The Union of Greek Shipowners (UGS) today responded to the European Commission’s recently published allegations claiming that some provisions of the Greek shipping taxation regime are in breach of EU state aid provisions.
The UGS said that “there is no effective distortion of competition in the maritime field in the EU and that any fundamental changes to the institutional and fiscal framework in which the Greek shipping community is presently operating, would have unforeseeable consequences which would be detrimental not only for Greece but also for the rest of the EU as they would seriously undermine one of its most important strategic sectors which remains prominent internationally in the face of fierce competition”.

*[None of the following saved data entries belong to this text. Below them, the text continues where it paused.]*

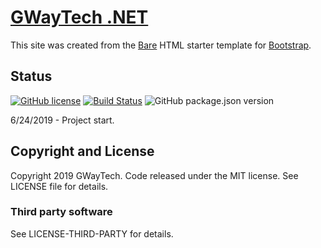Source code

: # [GWayTech .NET](http://gallowaytech.com/gwaytech/welcome.html)

This site was created from the [Bare](http://startbootstrap.com/template-overviews/bare/) HTML starter template for [Bootstrap](http://getbootstrap.com/).

## Status
[![GitHub license](https://img.shields.io/badge/license-MIT-blue.svg)](https://raw.githubusercontent.com/gwaytech/bootstrap-bare/master/LICENSE)
[![Build Status](https://semaphoreci.com/api/v1/gwaytech/bootstrap-bare/branches/master/shields_badge.svg)](https://semaphoreci.com/gwaytech/bootstrap-bare)
![GitHub package.json version](https://img.shields.io/github/package-json/v/gwaytech/bootstrap-bare.svg)

6/24/2019 - Project start.

## Copyright and License
Copyright 2019 GWayTech.  Code released under the MIT license.  See LICENSE file for details.

### Third party software
See LICENSE-THIRD-PARTY for details.
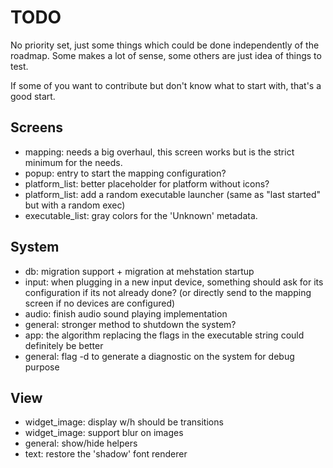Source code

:# TODO

No priority set, just some things which could be done independently of the roadmap.
Some makes a lot of sense, some others are just idea of things to test.

If some of you want to contribute but don't know what to start with, that's a good start.

## Screens

  * mapping: needs a big overhaul, this screen works but is the strict minimum for the needs.
  * popup: entry to start the mapping configuration?
  * platform_list: better placeholder for platform without icons?
  * platform_list: add a random executable launcher (same as "last started" but with a random exec)
  * executable_list: gray colors for the 'Unknown' metadata.

## System

  * db: migration support + migration at mehstation startup
  * input: when plugging in a new input device, something should ask for its configuration if its not already done? (or directly send to the mapping screen if no devices are configured)
  * audio: finish audio sound playing implementation
  * general: stronger method to shutdown the system?
  * app: the algorithm replacing the flags in the executable string could definitely be better
  * general: flag -d to generate a diagnostic on the system for debug purpose

## View

  * widget_image: display w/h should be transitions
  * widget_image: support blur on images
  * general: show/hide helpers
  * text: restore the 'shadow' font renderer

The UGS pointed out that the Greek institutional shipping regime predates the EC’s state aid guidelines (SAG) by many years. In particular, the Greek institutional framework for shipping taxation and especially the Greek model of tonnage tax for ships was introduced in 1953 and re-established in 1975 and became “more or less” the precedent for the development of the SAG and of regimes in the EU and internationally, UGS claimed.
“The decision of the European Commission regarding the Greek shipping taxation system and its statement that it will be used as a precedent for the assessment of other EU shipping regimes will seriously disrupt the shipping sector in the EU after 20 years of successful growth without formal complaints and negligible intra-EU reflagging or re-establishment of shipping companies,” UGS maintained.
The shipowners body urged the European Commission to focus on the strategic, commercial and international dimension of the EU shipping industry in its diversity and its potential mobility, rather than concentrate on the nominal or juridical aspects of compliance with the letter of the SAG within the EU. Otherwise, UGS warned, the commission will undermine the confidence of shipping entrepreneurs and may encourage relocation of companies outside Europe.